3/14(金) 14:47
僕は評価作業を進めるべく機材のチェックを行っていた。
突然の大きな揺れ。
建物は今まで聞いたことの無い気味の悪い音を上げ、
壁に沿って降りているシャッターは撓み続けた。
大人二人がかりで動かす大きな筐体はフラフラと彷徨い歩くように
移動していた。
怖い
揺れとは異なる震えが両膝に伝う。
それと同時に
遂に来たのか。
という覚悟を決めるときを感じた。
揺れは確かに強く、そして終わりの無いように長い時間揺れていた。
ただ、床が抜けるとか建物全体にヒビが入るというわけではなく、5分程度か?
ある程度の時間が経ってからほぼほぼ落ち着いてきた。僕はどうにも倒れそうな
筐体を押さえていた。無我夢中だったと今でこそ思う。
周りを見渡すと作業をしていた部屋には僕一人になっていてみんな逃げ出していた。
ゆれが落ち着いてきてから地震時に流れていた放送を聴くことが出来た。
どうやらグラウンドに避難しろとのことらしい。
みんなで外に出ることに。僕は上着をつかんで外に出た。
工場の建屋1000人以上いるのではないだろうか?
外にぞろぞろと出てきた。そして放送は工場内と小田原の市内放送が入り混じりながら
聞こえてくる。両者とも混乱しているようだった。
大きな余震がたびたび起こる。そのたびに大きな声がそこかしこで起き、しゃがみこむ人も居た。

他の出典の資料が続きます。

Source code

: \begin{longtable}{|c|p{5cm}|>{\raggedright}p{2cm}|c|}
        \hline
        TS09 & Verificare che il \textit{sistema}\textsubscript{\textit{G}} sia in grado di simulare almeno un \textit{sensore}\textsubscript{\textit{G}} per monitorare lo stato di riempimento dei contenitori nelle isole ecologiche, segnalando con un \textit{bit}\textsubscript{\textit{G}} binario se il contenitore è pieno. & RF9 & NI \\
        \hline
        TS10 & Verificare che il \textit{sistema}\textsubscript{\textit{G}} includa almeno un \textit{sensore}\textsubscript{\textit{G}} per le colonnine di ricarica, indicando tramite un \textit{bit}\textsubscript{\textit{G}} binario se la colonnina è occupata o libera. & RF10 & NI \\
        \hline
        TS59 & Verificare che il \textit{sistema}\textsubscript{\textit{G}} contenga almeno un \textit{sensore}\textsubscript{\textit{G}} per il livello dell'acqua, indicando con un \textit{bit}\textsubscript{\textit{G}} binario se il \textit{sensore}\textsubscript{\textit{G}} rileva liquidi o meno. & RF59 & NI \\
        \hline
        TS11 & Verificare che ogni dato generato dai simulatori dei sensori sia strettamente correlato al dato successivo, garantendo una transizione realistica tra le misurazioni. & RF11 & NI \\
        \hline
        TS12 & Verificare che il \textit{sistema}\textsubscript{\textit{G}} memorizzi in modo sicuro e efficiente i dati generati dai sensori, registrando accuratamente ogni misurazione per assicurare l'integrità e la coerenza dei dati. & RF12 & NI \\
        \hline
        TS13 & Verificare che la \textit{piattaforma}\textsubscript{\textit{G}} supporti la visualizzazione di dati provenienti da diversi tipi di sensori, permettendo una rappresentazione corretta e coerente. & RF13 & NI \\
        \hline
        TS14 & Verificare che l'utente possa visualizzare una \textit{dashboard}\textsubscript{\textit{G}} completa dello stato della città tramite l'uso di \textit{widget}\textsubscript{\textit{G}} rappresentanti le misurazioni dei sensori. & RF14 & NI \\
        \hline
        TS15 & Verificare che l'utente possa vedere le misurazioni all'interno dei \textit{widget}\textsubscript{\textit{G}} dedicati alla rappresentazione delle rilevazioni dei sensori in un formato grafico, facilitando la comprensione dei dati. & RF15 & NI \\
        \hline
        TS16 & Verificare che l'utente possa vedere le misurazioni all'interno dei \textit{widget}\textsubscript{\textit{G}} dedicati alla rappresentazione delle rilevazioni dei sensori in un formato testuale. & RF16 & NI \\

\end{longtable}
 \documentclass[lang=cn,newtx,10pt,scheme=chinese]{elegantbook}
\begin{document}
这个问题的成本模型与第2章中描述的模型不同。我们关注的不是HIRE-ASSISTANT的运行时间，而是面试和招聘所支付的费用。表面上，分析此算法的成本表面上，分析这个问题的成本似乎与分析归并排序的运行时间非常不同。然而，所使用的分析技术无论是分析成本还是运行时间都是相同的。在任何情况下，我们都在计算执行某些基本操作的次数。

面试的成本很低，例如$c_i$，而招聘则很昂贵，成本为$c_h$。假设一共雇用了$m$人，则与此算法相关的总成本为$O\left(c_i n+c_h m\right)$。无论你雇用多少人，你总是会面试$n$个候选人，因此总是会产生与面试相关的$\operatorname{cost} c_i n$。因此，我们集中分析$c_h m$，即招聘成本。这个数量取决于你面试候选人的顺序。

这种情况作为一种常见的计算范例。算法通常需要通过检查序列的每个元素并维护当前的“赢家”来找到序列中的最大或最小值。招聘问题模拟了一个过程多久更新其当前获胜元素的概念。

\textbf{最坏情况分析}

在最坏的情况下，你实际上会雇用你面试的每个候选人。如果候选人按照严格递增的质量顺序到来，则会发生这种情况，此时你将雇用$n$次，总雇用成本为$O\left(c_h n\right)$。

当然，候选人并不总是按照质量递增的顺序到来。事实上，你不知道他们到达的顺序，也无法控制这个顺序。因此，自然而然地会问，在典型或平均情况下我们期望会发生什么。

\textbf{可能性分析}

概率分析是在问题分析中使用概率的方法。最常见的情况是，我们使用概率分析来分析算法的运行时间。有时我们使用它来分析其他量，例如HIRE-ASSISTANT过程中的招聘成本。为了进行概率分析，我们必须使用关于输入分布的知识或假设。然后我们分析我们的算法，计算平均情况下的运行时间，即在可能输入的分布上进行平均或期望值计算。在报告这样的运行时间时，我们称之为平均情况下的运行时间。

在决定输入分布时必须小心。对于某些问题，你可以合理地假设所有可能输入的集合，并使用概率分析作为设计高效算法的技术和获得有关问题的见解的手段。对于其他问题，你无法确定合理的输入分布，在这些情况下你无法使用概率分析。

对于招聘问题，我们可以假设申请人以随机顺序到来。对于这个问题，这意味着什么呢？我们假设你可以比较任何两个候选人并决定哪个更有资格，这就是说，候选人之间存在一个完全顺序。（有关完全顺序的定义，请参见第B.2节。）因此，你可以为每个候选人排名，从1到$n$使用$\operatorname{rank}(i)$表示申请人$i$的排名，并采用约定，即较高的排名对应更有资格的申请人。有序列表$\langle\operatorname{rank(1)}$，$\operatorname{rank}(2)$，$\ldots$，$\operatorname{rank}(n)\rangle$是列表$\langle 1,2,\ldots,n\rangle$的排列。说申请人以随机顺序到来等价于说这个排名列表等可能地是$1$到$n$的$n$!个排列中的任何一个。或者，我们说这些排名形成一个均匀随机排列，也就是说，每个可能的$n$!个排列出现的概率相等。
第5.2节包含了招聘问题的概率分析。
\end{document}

僕の携帯電話は使用不可だった。スマートフォンでつながる人が居た。
震源地は東北地方太平洋側沖。前々日の比較的大きな地震は前震だったのかもしれない。
そうなると津波が心配だ。
避難場所のグラウンドと相模湾とは目と鼻の先だった。
小田原の市内放送では大津波警報が出ているとアナウンスが流れていた。
しかし僕らは工場内の点検作業で45分ほど放置されていた。
ある程度余震が収まり、工場内の点検も終了したとのことで作業場に戻り、順次、執務室のある建屋に
戻った。歩いて戻ると、執務室の側の建屋の人たちはまだ外で待機していた。
どうも建屋内部の損壊が激しいらしい。
全員はさらに待ち続け、上のフロアから順次撤退することに。
自分たちの番になり、戻ろうとするがえらく込み合っていて、自分のフロアに戻ったのはさらに40分くらい
かかった。
部長が吼えていた。
「ちんたらしてんじゃねー!!! お前らの所為で帰れない人たちが居るんだぞ!メールチェックなんかしてんじゃねーよ!」
ちんたらなんかしていない。訓練どおりやれてない指揮系統を統括していうのは誰なんだ?
寒さ、恐怖、苛立ち、疲労、心の底からこの893似の組長もとい、部長を殴りたくなったが、
みんなイライラしているだろーし、握った拳を開いて閉まっている非常扉を押して外へ出て行った。
寮にもどると、つい最近掃除をした床がこんなになっていた。
奥の方はこんなに。
箱や電話機は分かるが、この床の散らばりは何なんだろう?
あとで納得。カップヌードルのリフィルカップ(陶器)が割れていた。
こんなもので済んだのだから東北の方々と比べたらだいぶ軽い。
これ以上の災厄が起こらないように願うばかりだ。